Abstract
As online education continues to grow, maintaining academic integrity in remote assessments has become a significant challenge. To address this issue, we propose a Real-Time Video Proctoring System powered by Computer Vision . This system leverages cutting-edge object detection, gaze tracking, and emotion analysis to ensure the integrity of online exams by detecting cheating behaviors in real-time.
In this publication, we demonstrate how our solution integrates multi-modal AI techniques, including face detection, emotion recognition, and mobile phone detection, to monitor students during exams. The solution is designed to be scalable, efficient, and accurate, offering a robust solution for exam integrity in virtual environments
Keywords
Computer Vision, Video Proctoring, Gaze Detection, Mobile Detection, Multi-Person Detection, AI-based Proctoring, Real-time Detection
Cheating in online assessments poses a significant threat to educational integrity. Current solutions often rely on static monitoring tools, which are prone to human error and can be circumvented. Our system aims to provide a dynamic and real-time monitoring solution, utilizing AI-driven techniques to detect suspicious behavior, such as:
The proctoring system leverages several AI models and techniques for real-time detection:
Face Detection: We use OpenCV's Haar Cascade classifier to detect faces in the video feed.
Gaze Tracking: Using the relative movement of the student's face, we determine whether the student is looking away from the screen.

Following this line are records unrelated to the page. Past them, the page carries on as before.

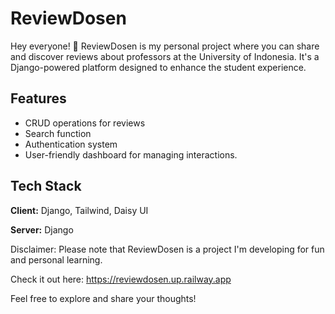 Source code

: 
# ReviewDosen

Hey everyone! 👋 ReviewDosen is my personal project where you can share and discover reviews about professors at the University of Indonesia. It's a Django-powered platform designed to enhance the student experience.



## Features

- CRUD operations for reviews
- Search function
- Authentication system
- User-friendly dashboard for managing interactions.


## Tech Stack

**Client:** Django, Tailwind, Daisy UI

**Server:** Django

Disclaimer: Please note that ReviewDosen is a project I'm developing for fun and personal learning. 

Check it out here: https://reviewdosen.up.railway.app

Feel free to explore and share your thoughts!
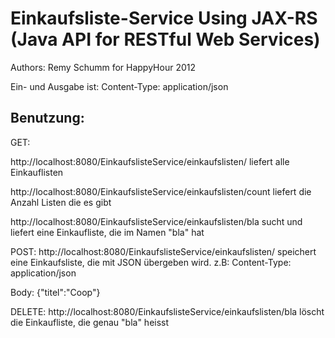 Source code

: Einkaufsliste-Service Using JAX-RS (Java API for RESTful Web Services)
==========================================================================
Authors: Remy Schumm for HappyHour 2012

Ein- und Ausgabe ist: 
Content-Type: application/json


Benutzung: 
-----------

GET: 

http://localhost:8080/EinkaufslisteService/einkaufslisten/
liefert alle Einkauflisten


http://localhost:8080/EinkaufslisteService/einkaufslisten/count
liefert die Anzahl Listen die es gibt


http://localhost:8080/EinkaufslisteService/einkaufslisten/bla
sucht und liefert eine Einkaufliste, die im Namen "bla" hat


POST: 
http://localhost:8080/EinkaufslisteService/einkaufslisten/
speichert eine Einkaufsliste, die mit JSON übergeben wird. 
z.B: 
Content-Type: application/json

Body: 
{"titel":"Coop"}




DELETE: 
http://localhost:8080/EinkaufslisteService/einkaufslisten/bla
löscht die Einkaufliste, die genau "bla" heisst

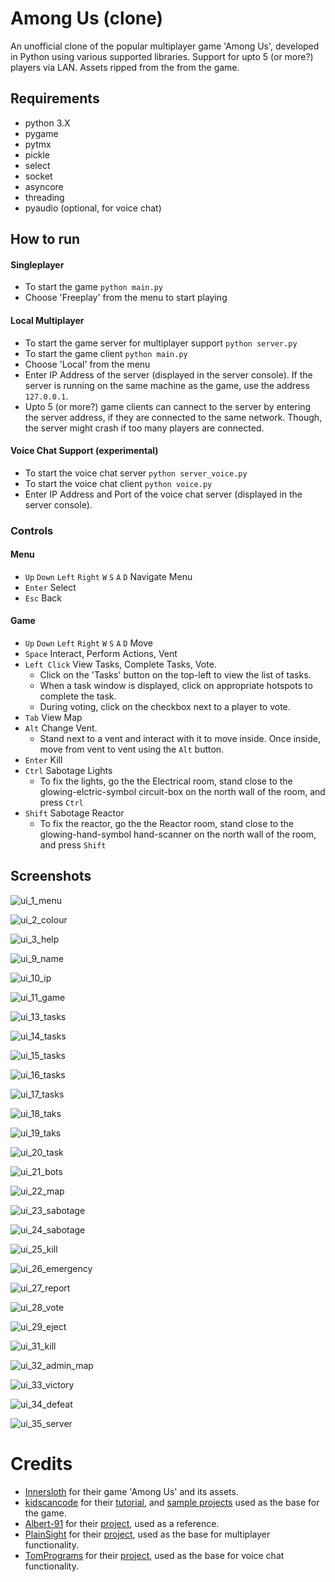 # Among Us (clone)
An unofficial clone of the popular multiplayer game 'Among Us', developed in Python using various supported libraries. Support for upto 5 (or more?) players via LAN. Assets ripped from the from the game.

## Requirements
* python 3.X 
* pygame 
* pytmx
* pickle
* select
* socket
* asyncore
* threading
* pyaudio (optional, for voice chat)

## How to run

#### Singleplayer
* To start the game `python main.py`
* Choose 'Freeplay' from the menu to start playing

#### Local Multiplayer
* To start the game server for multiplayer support `python server.py`
* To start the game client `python main.py`
* Choose 'Local' from the menu
* Enter IP Address of the server (displayed in the server console). If the server is running on the same machine as the game, use the address `127.0.0.1`.
* Upto 5 (or more?) game clients can cannect to the server by entering the server address, if they are connected to the same network. Though, the server might crash if too many players are connected.

#### Voice Chat Support (experimental)
* To start the voice chat server `python server_voice.py`
* To start the voice chat client `python voice.py`
* Enter IP Address and Port of the voice chat server (displayed in the server console). 

### Controls

#### Menu
* `Up` `Down` `Left` `Right` `W` `S` `A` `D` Navigate Menu
* `Enter` Select
* `Esc` Back

#### Game
* `Up` `Down` `Left` `Right` `W` `S` `A` `D` Move
* `Space` Interact, Perform Actions, Vent
* `Left Click` View Tasks, Complete Tasks, Vote. 
  * Click on the 'Tasks' button on the top-left to view the list of tasks. 
  * When a task window is displayed, click on appropriate hotspots to complete the task. 
  * During voting, click on the checkbox next to a player to vote.
* `Tab` View Map
* `Alt` Change Vent. 
  * Stand next to a vent and interact with it to move inside. Once inside, move from vent to vent using the `Alt` button. 
* `Enter` Kill
* `Ctrl` Sabotage Lights
  * To fix the lights, go the the Electrical room, stand close to the glowing-elctric-symbol circuit-box on the north wall of the room, and press `Ctrl`
* `Shift` Sabotage Reactor
  * To fix the reactor, go the the Reactor room, stand close to the glowing-hand-symbol hand-scanner on the north wall of the room, and press `Shift`

## Screenshots

![ui_1_menu](https://user-images.githubusercontent.com/69671663/147409060-7f0d63b1-3f32-4c25-bbf1-433c613f820b.png)

![ui_2_colour](https://user-images.githubusercontent.com/69671663/147409062-a5858620-f5a1-4141-bd2f-4ef0bfd7ca3e.png)

![ui_3_help](https://user-images.githubusercontent.com/69671663/147409063-c97fe81c-c8ec-456e-b598-63321b00c2b6.png)

![ui_9_name](https://user-images.githubusercontent.com/69671663/147409064-90f23e65-a9cd-47aa-8d05-1a1a7fe7bd31.png)

![ui_10_ip](https://user-images.githubusercontent.com/69671663/147409066-eb2f1487-d109-4fbe-a703-b269ada864ba.png)

![ui_11_game](https://user-images.githubusercontent.com/69671663/147409067-52eab964-79db-453c-88d8-d8cb55c40306.png)

![ui_13_tasks](https://user-images.githubusercontent.com/69671663/147409069-507db846-f623-451b-bb34-0165fc4c8b63.png)

![ui_14_tasks](https://user-images.githubusercontent.com/69671663/147409073-f1c74836-9e87-4abc-a0cb-a02a1e451eed.png)

![ui_15_tasks](https://user-images.githubusercontent.com/69671663/147409078-d338251c-0a6e-4187-9757-331f5435d9e5.png)

![ui_16_tasks](https://user-images.githubusercontent.com/69671663/147409083-b4ed9d5a-07f0-4f97-900a-98337391bd28.png)

![ui_17_tasks](https://user-images.githubusercontent.com/69671663/147409084-2fc34ff2-2d02-4a80-aeef-fabdea828ce4.png)

![ui_18_taks](https://user-images.githubusercontent.com/69671663/147409086-8e0bb48e-a4d3-4756-88d3-05e95fe443ab.png)

![ui_19_taks](https://user-images.githubusercontent.com/69671663/147409087-f4d685f4-83e0-4c69-b26b-4696a69390d3.png)

![ui_20_task](https://user-images.githubusercontent.com/69671663/147409088-e6dbed19-5d80-4f8c-8327-2e7c3d21cad2.png)

![ui_21_bots](https://user-images.githubusercontent.com/69671663/147409091-82231587-803b-498a-ba04-97984b867ad4.png)

![ui_22_map](https://user-images.githubusercontent.com/69671663/147409095-f29d80c9-f2d1-420c-a8eb-d261691096e8.png)

![ui_23_sabotage](https://user-images.githubusercontent.com/69671663/147409097-0c3416c7-0773-4c75-bdc4-afbcf52827c4.png)

![ui_24_sabotage](https://user-images.githubusercontent.com/69671663/147409100-bf6266cc-2d39-42a9-8f4f-400ca2000071.png)

![ui_25_kill](https://user-images.githubusercontent.com/69671663/147409102-336f8dd1-c0b0-4f16-9ac0-4cb4dfb2a7f7.png)

![ui_26_emergency](https://user-images.githubusercontent.com/69671663/147409104-6560334d-7baf-4948-8458-800992b71c78.png)

![ui_27_report](https://user-images.githubusercontent.com/69671663/147409107-22a499ec-1ece-4925-b52c-1ff548e491f3.png)

![ui_28_vote](https://user-images.githubusercontent.com/69671663/147409108-33d52556-f70c-4253-bdb2-e469e8ef6730.png)

![ui_29_eject](https://user-images.githubusercontent.com/69671663/147409109-cda58d4f-a7d7-4764-9b26-594ae78ab82a.png)

![ui_31_kill](https://user-images.githubusercontent.com/69671663/147409055-8d9fd203-b79e-4848-9631-252d6a62b22c.png)

![ui_32_admin_map](https://user-images.githubusercontent.com/69671663/147409056-156ad9f1-4377-40f1-b88b-b976031edf2b.png)

![ui_33_victory](https://user-images.githubusercontent.com/69671663/147409057-e88c21ec-672b-4a40-b29d-83b23fc855bd.png)

![ui_34_defeat](https://user-images.githubusercontent.com/69671663/147409058-2d27a26f-f21e-4323-95c1-6972cbb6a541.png)

![ui_35_server](https://user-images.githubusercontent.com/69671663/147409059-2ce0dda8-87a3-4189-ba29-1ec39249814e.png)


# Credits
* [Innersloth](https://www.innersloth.com) for their game 'Among Us' and its assets. 
* [kidscancode](https://github.com/kidscancode) for their [tutorial](https://www.youtube.com/watch?v=3UxnelT9aCo&list=PLsk-HSGFjnaGQq7ybM8Lgkh5EMxUWPm2i), and [sample projects](https://github.com/kidscancode/pygame_tutorials) used as the base for the game. 
* [Albert-91](https://github.com/Albert-91) for their [project](https://github.com/Albert-91/zombie-in-clab), used as a reference.
* [PlainSight](https://github.com/PlainSight) for their [project](https://github.com/PlainSight/pygameblog), used as the base for multiplayer functionality.
* [TomPrograms](https://github.com/TomPrograms) for their [project](https://github.com/TomPrograms/Python-Voice-Chat), used as the base for voice chat functionality.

Emotion Recognition: The FER (Facial Expression Recognition) library is used to analyze emotions from the detected faces, identifying signs of stress or dishonesty.
Mobile Phone Detection: A pre-trained object detection model (SSD with MobileNet) is employed to detect the presence of mobile phones in the student's environment.
Pre-trained Models
We use a pre-trained SSD MobileNet V2 model for object detection, capable of identifying various objects, including mobile phones.
The model was loaded using TensorFlow’s saved_model
API.
Face and Gaze Detection
The system utilizes OpenCV’s Haar Cascade Classifier for face detection. Gaze direction is tracked by computing the face’s center position across consecutive frames, and the gaze is classified as left, right, or forward.
Emotion Detection
The FER (Facial Expression Recognition) library was integrated to capture the candidate's emotional state during the exam. This adds an additional layer of analysis for identifying potential cheating.
Mobile Detection
The MobileNet model identifies bounding boxes around objects classified as mobile phones. If the object detected is classified as a cell phone (COCO class ID 77), the system flags the detection.
Real-time Video Processing
The system uses OpenCV to access the webcam in real-time, continuously processing frames and updating detection results. If suspicious behavior is detected (e.g., frequent gaze shifts, mobile usage), the system records these instances for further analysis.
References
OpenCV. (n.d.). Haar Cascade Classifier. Retrieved from https://opencv.org.
FER Library. (n.d.). Facial Expression Recognition. Retrieved from https://github.com/priya-dwivedi/fer.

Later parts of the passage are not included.